L’auteur qualifie son deuxième texte de spirituel. "Je suis athée, alors la notion de spiritualité ne renvoie pas à la religion pour moi. Mais j’ai voulu parler de ces choses qui nous dépassent. À Québec, sur le boulevard Charest, près de la gare, il y a des piliers en ciment sur lesquels on a peint des fresques et l’une d’entre elles illustre une cathédrale. J’ai imaginé que l’âme d’une accidentée de la route avait trouvé refuge dans le personnage de cette fresque." Ce conte, raconté en anglais à Québec lors d’une soirée organisée par la CBC, sera entendu pour la première fois en français. "Il y a longtemps que cette idée me trottait dans la tête, l’idée d’une âme prisonnière dans un poteau à la suite d’un accident."

Parmi les autres participants, l’acteur et auteur Justin Laramée s’attarde sur les tribulations typiques de la jeunesse. "C’est l’histoire d’un garçon qui, pour fuir sa famille, décide d’aller vendre des sapins de Noël à New York. Mais ce jeune, au lieu de s’éloigner, s’approchera de son passé pour mieux le voir disparaître." Le texte d’Olivier Choinière, raconté par Éric Forget, donne la parole à un squatteur qui s’interroge sur le lien qu’il entretient avec son chien. Le jeune homme en viendra à la conclusion qu’il appartient peut-être davantage au chien que l’inverse. Enfin, le texte de Michel Faubert, conteur bien connu des soirées de contes traditionnels, relate l’histoire d’un homme qui décide de se sauver des soupers de famille en se réfugiant dans le bois. Un récit raconté ici par Rémi-Pierre Paquin.
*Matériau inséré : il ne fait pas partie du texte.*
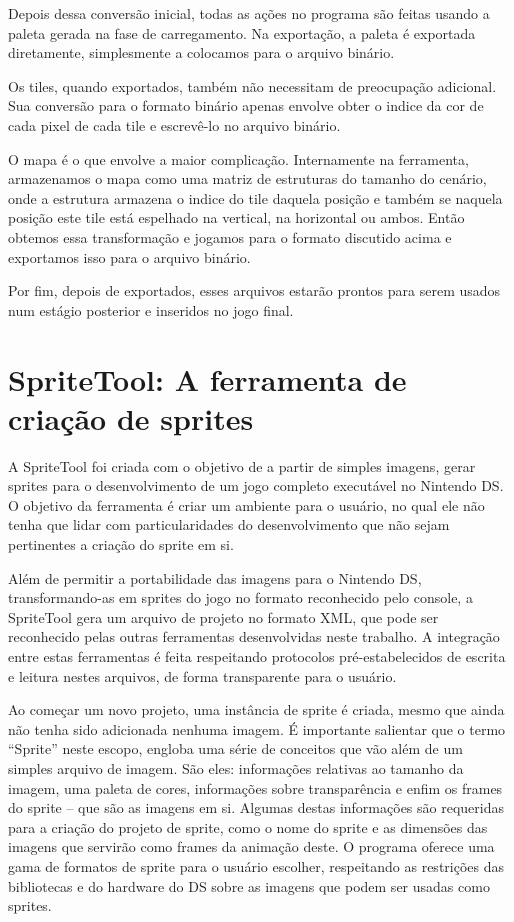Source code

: \documentclass[brazil]{abnt}
\begin{document}
Depois dessa conversão inicial, todas as ações no programa são feitas usando a paleta gerada na fase de carregamento. Na exportação, a paleta é exportada diretamente, simplesmente a colocamos para o arquivo binário.

Os tiles, quando exportados, também não necessitam de preocupação adicional. Sua conversão para o formato binário apenas envolve obter o indice da cor de cada pixel de cada tile e escrevê-lo no arquivo binário.

O mapa é o que envolve a maior complicação. Internamente na ferramenta, armazenamos o mapa como uma matriz de estruturas do tamanho do cenário, onde a estrutura armazena o indice do tile daquela posição e também se naquela posição este tile está espelhado na vertical, na horizontal ou ambos. Então obtemos essa transformação e jogamos para o formato discutido acima e exportamos isso para o arquivo binário.

Por fim, depois de exportados, esses arquivos estarão prontos para serem usados num estágio posterior e inseridos no jogo final.

\section{SpriteTool: A ferramenta de criação de sprites}

A SpriteTool foi criada com o objetivo de a partir de simples imagens, gerar sprites para o desenvolvimento de um jogo completo executável no Nintendo DS. O objetivo da ferramenta é criar um ambiente para o usuário, no qual ele não tenha que lidar com particularidades do desenvolvimento que não sejam pertinentes a criação do sprite em si.

Além de permitir a portabilidade das imagens para o Nintendo DS, transformando-as em sprites do jogo no formato reconhecido pelo console, a SpriteTool gera um arquivo de projeto no formato XML, que pode ser reconhecido pelas outras ferramentas desenvolvidas neste trabalho. A integração entre estas ferramentas é feita respeitando protocolos pré-estabelecidos de escrita e leitura nestes arquivos, de forma transparente para o usuário.

Ao começar um novo projeto, uma instância de sprite é criada, mesmo que ainda não tenha sido adicionada nenhuma imagem. É importante salientar que o termo “Sprite” neste escopo, engloba uma série de conceitos que vão além de um simples arquivo de imagem. São eles: informações relativas ao tamanho da imagem, uma paleta de cores, informações sobre transparência e enfim os frames do sprite – que são as imagens em si.
Algumas destas informações são requeridas para a criação do projeto de sprite, como o nome do sprite e as dimensões das imagens que servirão como frames da animação deste. O programa oferece uma gama de formatos de sprite para o usuário escolher, respeitando as restrições das bibliotecas e do hardware do DS sobre as imagens que podem ser usadas como sprites.
\end{document}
Le conte le plus cru (car il y en a toujours un) est né cette année de la plume de l’auteur et acteur Fabien Cloutier. Il raconte le périple à Montréal de deux jeunes hommes habitant une ville éloignée. "C’est à mon avis le seul texte volontairement comique de la soirée, confie Bienvenue. Et contrairement à ce que l’on pourrait penser, c’est dans ce conte que l’on retrouve le plus la tradition orale. À part la langue qui porte une urbanité, nous sommes ici très proche du folklore. Il y a le diable, une présence du surnaturel. Le traitement rappelle les contes et légendes traditionnels."

PIEUX MENSONGES

Avec l’engouement actuel pour la littérature orale (pensons au spoken word ou encore à l’émergence du beat poésie), le conte se voit lui aussi de plus en plus métissé. "Les soirées de contes traditionnels deviennent parfois théâtrales, alors il est maintenant difficile de déterminer en quoi les contes urbains sont différents, à part le fait que les histoires soient urbaines et non rurales, note Bienvenue. Pour le reste, nous demandons à un auteur d’écrire une histoire qu’un acteur apprendra dans son intégralité et livrera sur scène. Nous sommes au théâtre, nous faisons une conception d’éclairage et sonore, il y a une scène. Où nous pouvons dire qu’il s’agit bel et bien de contes, c’est qu’il n’y a pas de quatrième mur. Il y a un contact direct avec le public."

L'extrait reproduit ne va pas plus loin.